Try it: Below are some records; retype all of them exactly.

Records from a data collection
::::::::
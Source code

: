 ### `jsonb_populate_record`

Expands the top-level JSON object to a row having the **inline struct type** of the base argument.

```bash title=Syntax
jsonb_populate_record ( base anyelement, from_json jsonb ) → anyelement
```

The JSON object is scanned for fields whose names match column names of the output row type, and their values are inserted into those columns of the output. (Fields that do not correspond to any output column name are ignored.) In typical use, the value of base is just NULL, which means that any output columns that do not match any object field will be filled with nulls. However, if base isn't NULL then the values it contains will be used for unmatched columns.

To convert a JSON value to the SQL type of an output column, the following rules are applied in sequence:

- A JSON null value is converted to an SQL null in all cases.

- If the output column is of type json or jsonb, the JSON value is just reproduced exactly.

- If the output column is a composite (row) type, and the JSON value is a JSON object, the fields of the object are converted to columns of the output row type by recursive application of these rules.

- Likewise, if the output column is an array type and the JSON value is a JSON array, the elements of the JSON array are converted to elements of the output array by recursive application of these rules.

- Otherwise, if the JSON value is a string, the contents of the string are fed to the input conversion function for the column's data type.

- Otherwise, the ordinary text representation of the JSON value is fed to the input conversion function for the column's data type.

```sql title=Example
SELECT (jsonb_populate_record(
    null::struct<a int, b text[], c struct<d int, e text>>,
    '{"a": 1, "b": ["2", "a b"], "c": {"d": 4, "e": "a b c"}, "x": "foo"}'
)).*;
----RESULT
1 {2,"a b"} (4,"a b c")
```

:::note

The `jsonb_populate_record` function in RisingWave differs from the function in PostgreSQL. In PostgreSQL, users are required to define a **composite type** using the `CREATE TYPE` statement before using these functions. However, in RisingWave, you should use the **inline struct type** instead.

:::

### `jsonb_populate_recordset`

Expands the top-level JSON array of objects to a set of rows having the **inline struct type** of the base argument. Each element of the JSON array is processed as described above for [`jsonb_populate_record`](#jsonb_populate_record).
::::::::
Solution to the exercise:
Source code

: ### `jsonb_populate_record`

Expands the top-level JSON object to a row having the **inline struct type** of the base argument.

```bash title=Syntax
jsonb_populate_record ( base anyelement, from_json jsonb ) → anyelement
```

The JSON object is scanned for fields whose names match column names of the output row type, and their values are inserted into those columns of the output. (Fields that do not correspond to any output column name are ignored.) In typical use, the value of base is just NULL, which means that any output columns that do not match any object field will be filled with nulls. However, if base isn't NULL then the values it contains will be used for unmatched columns.

To convert a JSON value to the SQL type of an output column, the following rules are applied in sequence:

- A JSON null value is converted to an SQL null in all cases.

- If the output column is of type json or jsonb, the JSON value is just reproduced exactly.

- If the output column is a composite (row) type, and the JSON value is a JSON object, the fields of the object are converted to columns of the output row type by recursive application of these rules.

- Likewise, if the output column is an array type and the JSON value is a JSON array, the elements of the JSON array are converted to elements of the output array by recursive application of these rules.

- Otherwise, if the JSON value is a string, the contents of the string are fed to the input conversion function for the column's data type.

- Otherwise, the ordinary text representation of the JSON value is fed to the input conversion function for the column's data type.

```sql title=Example
SELECT (jsonb_populate_record(
    null::struct<a int, b text[], c struct<d int, e text>>,
    '{"a": 1, "b": ["2", "a b"], "c": {"d": 4, "e": "a b c"}, "x": "foo"}'
)).*;
----RESULT
1 {2,"a b"} (4,"a b c")
```

:::note

The `jsonb_populate_record` function in RisingWave differs from the function in PostgreSQL. In PostgreSQL, users are required to define a **composite type** using the `CREATE TYPE` statement before using these functions. However, in RisingWave, you should use the **inline struct type** instead.

:::

### `jsonb_populate_recordset`

Expands the top-level JSON array of objects to a set of rows having the **inline struct type** of the base argument. Each element of the JSON array is processed as described above for [`jsonb_populate_record`](#jsonb_populate_record).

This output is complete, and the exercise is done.